Work through the data below and state how many lines contain "Images", giving that number alone.

Items from a data source
- - - -
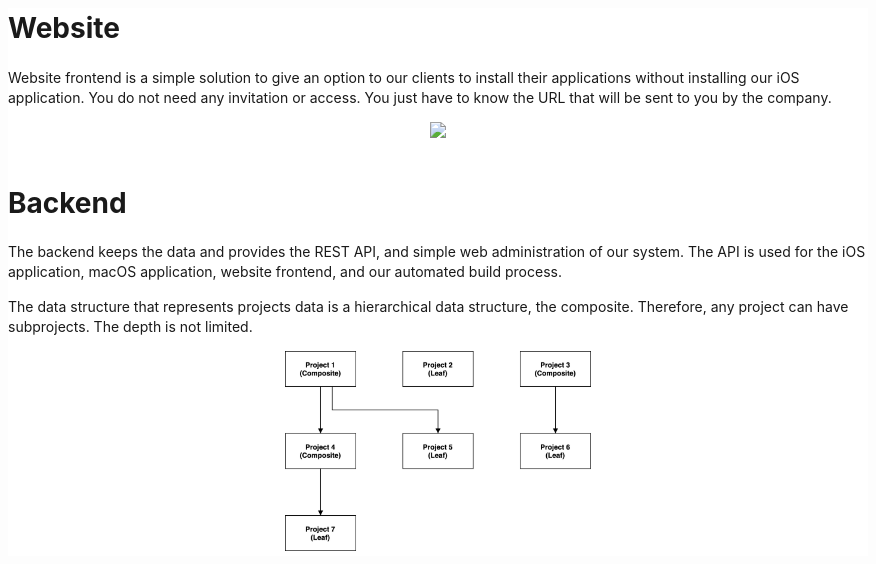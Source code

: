 # Website
Website frontend is a simple solution to give an option to our clients to install their applications without installing our iOS application. You do not need any invitation or access. You just have to know the URL that will be sent to you by the company.

<p align="center">
  <img src="Docs/Images/WebsiteProject.png", height="300pt">
</p>

# Backend
The backend keeps the data and provides the REST API, and simple web administration of our system. The API is used for the iOS application, macOS application, website frontend, and our automated build process.

The data structure that represents projects data is a hierarchical data structure, the composite. Therefore, any project can have subprojects. The depth is not limited.

<p align="center">
  <img src="Docs/Images/ProjectsStructure.png", height="200pt">
</p>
- - - -
#### [Solution]
2